A novel submerged photocatalytic oscillatory membrane reactor for water polishing

Abstract

A submerged photocatalytic oscillatory membrane reactor was tested for micropollutants removal from water as a tertiary treatment method for water polishing. A detailed study of the system performance at various operating conditions of membrane reactor and background water matrices including humic acid (HA) and secondary wastewater effluent (SWE) was conducted. Initially, the system was evaluated using suspended nanosized TiO2 under UV illumination and antipyrine as a model pollutant. Experiments using central composite design (CCD) and response surface analysis (RSM) were used to analyze the effects of the oscillation amplitude and frequency, and airflow rate on the antipyrine removal and the membrane flux.

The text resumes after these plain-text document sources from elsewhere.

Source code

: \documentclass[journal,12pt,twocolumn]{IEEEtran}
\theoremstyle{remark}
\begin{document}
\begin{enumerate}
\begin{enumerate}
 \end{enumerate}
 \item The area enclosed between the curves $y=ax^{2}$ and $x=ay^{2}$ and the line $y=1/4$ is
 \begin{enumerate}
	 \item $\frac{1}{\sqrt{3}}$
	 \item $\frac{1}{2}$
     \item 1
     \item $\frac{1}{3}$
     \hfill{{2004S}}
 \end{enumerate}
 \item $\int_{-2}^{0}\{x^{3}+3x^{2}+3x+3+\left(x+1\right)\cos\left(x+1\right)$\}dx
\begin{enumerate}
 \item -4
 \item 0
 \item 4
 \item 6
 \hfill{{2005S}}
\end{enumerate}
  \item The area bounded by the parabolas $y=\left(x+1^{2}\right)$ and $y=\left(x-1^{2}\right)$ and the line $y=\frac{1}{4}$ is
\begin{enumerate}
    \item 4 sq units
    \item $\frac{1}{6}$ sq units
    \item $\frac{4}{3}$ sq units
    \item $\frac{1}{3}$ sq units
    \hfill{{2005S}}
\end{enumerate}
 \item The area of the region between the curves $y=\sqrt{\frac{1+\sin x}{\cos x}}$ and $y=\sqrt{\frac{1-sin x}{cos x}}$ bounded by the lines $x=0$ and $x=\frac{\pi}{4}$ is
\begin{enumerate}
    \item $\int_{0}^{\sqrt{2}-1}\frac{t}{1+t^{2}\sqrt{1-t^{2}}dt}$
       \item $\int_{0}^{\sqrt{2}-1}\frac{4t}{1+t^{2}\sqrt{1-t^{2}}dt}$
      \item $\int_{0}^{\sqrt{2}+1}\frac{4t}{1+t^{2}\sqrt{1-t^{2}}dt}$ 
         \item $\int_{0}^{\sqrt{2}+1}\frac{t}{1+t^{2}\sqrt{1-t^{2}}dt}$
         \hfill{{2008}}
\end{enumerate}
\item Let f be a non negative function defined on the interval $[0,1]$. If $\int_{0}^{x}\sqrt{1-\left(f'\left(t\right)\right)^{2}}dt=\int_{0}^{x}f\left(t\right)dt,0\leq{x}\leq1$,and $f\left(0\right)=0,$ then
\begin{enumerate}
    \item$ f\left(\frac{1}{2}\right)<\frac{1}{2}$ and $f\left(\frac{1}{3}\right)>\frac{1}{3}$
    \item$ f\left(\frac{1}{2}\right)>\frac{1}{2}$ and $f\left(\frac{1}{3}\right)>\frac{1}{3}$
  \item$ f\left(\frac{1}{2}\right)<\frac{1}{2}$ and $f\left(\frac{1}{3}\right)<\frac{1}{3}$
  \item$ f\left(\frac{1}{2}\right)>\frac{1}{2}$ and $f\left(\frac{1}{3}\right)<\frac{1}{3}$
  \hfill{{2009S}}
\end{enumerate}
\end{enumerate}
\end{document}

Optimum conditions for the reactor operation were determined using a composite desirability function. These conditions were then applied for the removal of other micropollutants with varying physiochemical properties namely, diclofenac, sulfamethoxazole, and hydrochlorothiazide. Up to 90% micropollutants removal can be achieved in Milli-Q water, although, the performance was noticeably affected in presence of background organics in SWE and HA due to either catalyst blocking and/or competition of organics, as well as catalyst agglomeration. A significant process intensification can be achieved using the proposed photocatalytic oscillatory membrane reactor configuration, which could offer a promising potential as a final polishing step for water recycling.